CAERe - Standard setting and grading practices around the world
Sandra Johnson, Visiting Fellow to the GSoE
1.20, 35 Berkeley Square
Time: 1 - 2:30pm.
Abstract: The inherent function of performance banding (or grading or labelling) is to identify individuals or groups of individuals who have produced higher-meriting performances than others in some defined sense on some given assessment. Banding information might be used for one or more specific high-stakes purposes: in particular, for selection of individuals for further courses of study and, ultimately, for certification; and for aggregation to produce performance distributions for use in school accountability or system monitoring. For these reasons, performance banding is one of the most challenging and one of the most contentious areas of assessment activity, rendering choice of banding strategy, i.e. ‘standard setting’, as well as choice of banding labels, critical elements in any high-stakes assessment system.
Banding outcomes for individuals can be letter grades (e.g. grade B in the English A-level), numeric grades (e.g. ‘4’ in the International Baccalaureate), or verbal labels of some sort (e.g. ‘bien’ in the French Baccalauréat, ‘advanced’ in US statewide assessments, ‘proficiency Level 5’ in PISA). And they can be determined on the basis of marks achieved on tests and examinations, or by human judgement of performance on tasks in the classroom, laboratory or workplace.

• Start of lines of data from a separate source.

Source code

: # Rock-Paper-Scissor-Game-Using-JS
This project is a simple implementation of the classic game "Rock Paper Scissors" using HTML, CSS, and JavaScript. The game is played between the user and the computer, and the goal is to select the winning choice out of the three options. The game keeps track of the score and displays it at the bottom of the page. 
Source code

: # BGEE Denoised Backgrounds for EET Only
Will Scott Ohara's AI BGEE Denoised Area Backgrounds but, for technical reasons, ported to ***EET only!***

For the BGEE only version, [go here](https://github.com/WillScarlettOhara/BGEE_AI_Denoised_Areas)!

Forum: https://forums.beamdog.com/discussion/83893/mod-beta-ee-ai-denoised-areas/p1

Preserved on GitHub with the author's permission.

Given the many uses that educational assessment serves in the modern world, and the influence that achieved grades can have on the life chances of individuals, the wellbeing of schools, and the tranquillity of educational systems, the processes of standard setting and grading are critical and challenging elements in any high-stakes examining system. Banding strategies and techniques can take many forms, choices about the number of performance bands to associate with different examinations and qualifications are many, and the labels attached to bands vary widely around the world. This variety will be overviewed in the seminar, along with some of the associated technical and political issues.
Biography: Sandra Johnson is a Visiting Fellow in the Graduate School of Education in the University of Bristol. She is an international expert in educational assessment and evaluation, with a professional lifetime of experience in large-scale assessment and school leaving qualifications. She is also a qualified teacher, a Chartered Statistician (Royal Statistical Society) and a Chartered Scientist (Science Society), and a member of the editorial boards of Assessment in Education: Principles, policy and practice and Educational and Psychological Measurement. She was a founding member of the European Educational Research Association (EERA), co-launched EERA’s Student Assessment Network with Wynne Harlen, and served as the network’s link convenor over its first decade (for which she has been awarded honorary network membership). She was also a founding member of the Association for Educational Assessment - Europe (AEA-Europe), and is a Fellow of the Association and a member of the Council.